We talked often about the danger of the place (not because of the people, but because of the sheer power of the surrounding wilderness).

It was taking me awhile, I confessed, to get accustomed to the understanding that all around this town is forest. Miles and miles and miles of it. I mean, try to walk out of here, especially in deep winter, and you probably won’t make it.

This feeling has come over me every autumn around this time for the few years we’ve lived here. Well, usually earlier. Usually in late October. A year ago the thermometers were already dropping down into the minus 20s by now.

Last weekend, J. and I went for a hike, and when we couldn’t find the trail to the lake from the back road we were on, and the two dogs with us were useless (I think it’s only in the movies that lost, domesticated dogs can sniff their way to safety), I started really feeling the cold seeping out of the ground. It’s not like we were at any risk (we were on a road, for pity’s sake, although a remote dirt road, many miles from any houses), but, you know, I think this way. It’s the writer in me.

What would happen if…

I thought that way last night, too, when our power flickered and went off at around seven p.m.

The reason. Well, this:

All our snow arrived in one day...

All our snow arrived in one day…

Lucky for us, we’d brought some firewood in just a few days earlier, so we could fill up our wood furnace and stay toasty. J. lit our camping lantern and we played Scrabble (he won, but barely) and then we went to bed and in the night the power came back on.
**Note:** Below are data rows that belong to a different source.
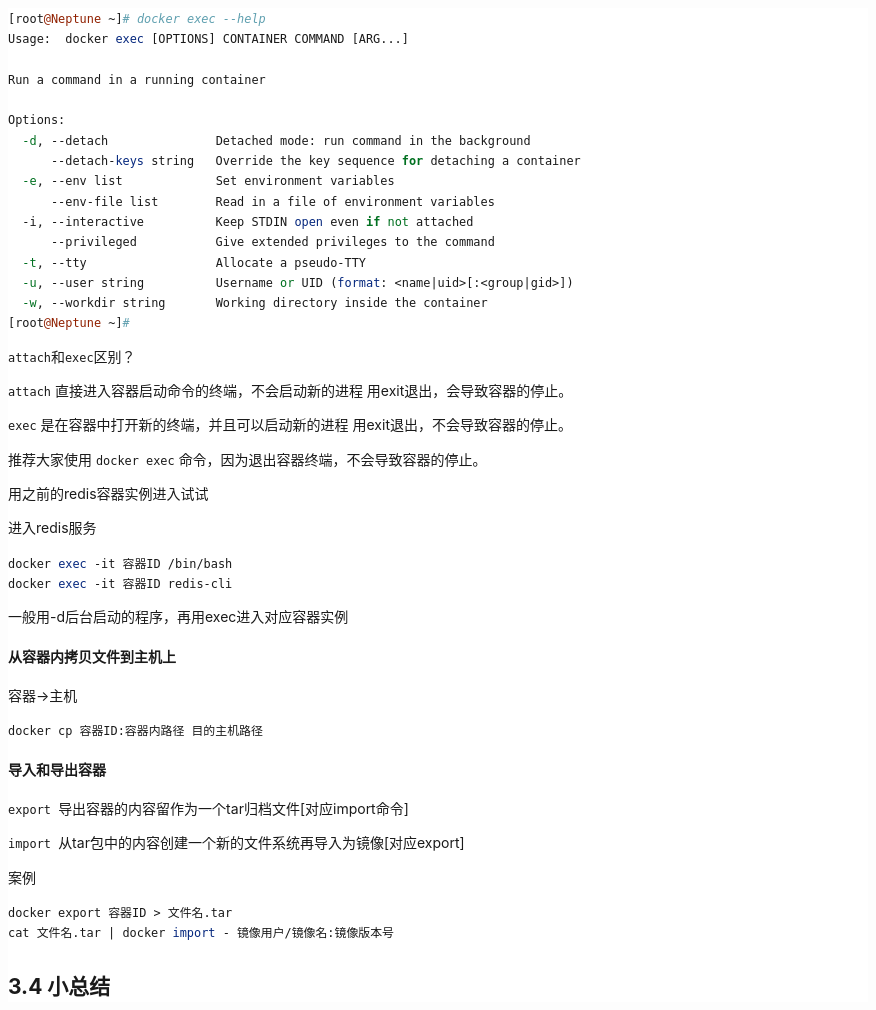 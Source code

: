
 ```perl
[root@Neptune ~]# docker exec --help
Usage:  docker exec [OPTIONS] CONTAINER COMMAND [ARG...]

Run a command in a running container

Options:
  -d, --detach               Detached mode: run command in the background
      --detach-keys string   Override the key sequence for detaching a container
  -e, --env list             Set environment variables
      --env-file list        Read in a file of environment variables
  -i, --interactive          Keep STDIN open even if not attached
      --privileged           Give extended privileges to the command
  -t, --tty                  Allocate a pseudo-TTY
  -u, --user string          Username or UID (format: <name|uid>[:<group|gid>])
  -w, --workdir string       Working directory inside the container
[root@Neptune ~]#
```

`attach`和`exec`区别？

`attach` 直接进入容器启动命令的终端，不会启动新的进程 用exit退出，会导致容器的停止。

`exec` 是在容器中打开新的终端，并且可以启动新的进程 用exit退出，不会导致容器的停止。

推荐大家使用 `docker exec` 命令，因为退出容器终端，不会导致容器的停止。

用之前的redis容器实例进入试试

进入redis服务

```perl
docker exec -it 容器ID /bin/bash
docker exec -it 容器ID redis-cli
```

一般用-d后台启动的程序，再用exec进入对应容器实例

#### **从容器内拷贝文件到主机上**

容器→主机

```perl
docker cp 容器ID:容器内路径 目的主机路径
```

#### **导入和导出容器**

`export `导出容器的内容留作为一个tar归档文件[对应import命令]

`import `从tar包中的内容创建一个新的文件系统再导入为镜像[对应export]

案例

```perl
docker export 容器ID > 文件名.tar
cat 文件名.tar | docker import - 镜像用户/镜像名:镜像版本号
```

## 3.4 小总结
Sounds dreamy, doesn’t it? It was; it was nice. There was even enough light for me to knit by when it wasn’t my turn, but still that little niggling fear remains.
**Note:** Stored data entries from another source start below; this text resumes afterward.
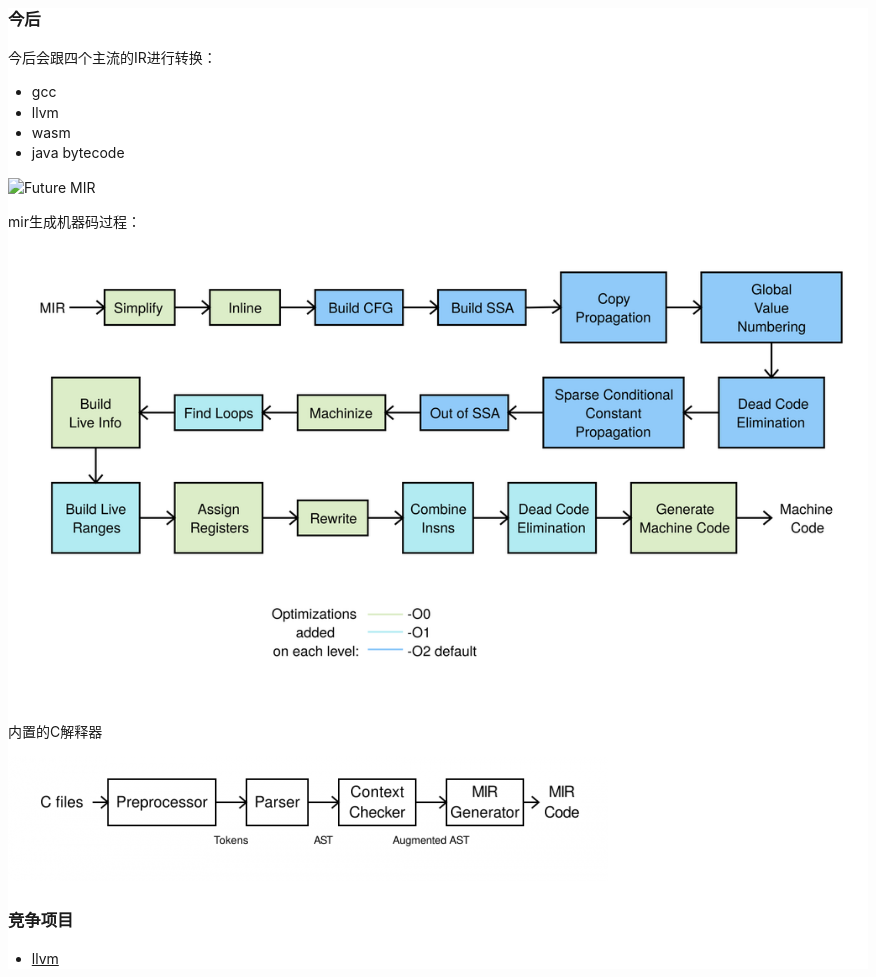 ### 今后

今后会跟四个主流的IR进行转换：

- gcc
- llvm
- wasm
- java bytecode

![Future MIR](https://github.com/vnmakarov/mir/raw/master/mirall.svg)

mir生成机器码过程：

![MIR generator](mir.assets/mir-gen.svg)

内置的C解释器

![mir2c](mir.assets/mir2c.png)

### 竞争项目

- [llvm](https://llvm.org/docs/ORCv2.html)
That guy I worked with grew up with it. I don’t know how many times he talked in foreboding tones about the Saskatchewan River, how fast it is, how when he was a kid a lot of people drowned.

Last weekend, we did find the trail, and before we broke through the trees, we heard this beautiful sound.

I thought it was birds, a mysterious flock of them, but it turns out it was the new ice that had formed overnight, breaking up in the sun, clattering against the rocky shore. I took a video, so you can see for yourself:

[youtube]https://youtu.be/7pJqiJnihsc[/youtube]

There is so much beauty up here in the far north, but it’s got an edge, and anyone who’s lived here long enough knows it. Respect it, admire it, but be careful because it can bite.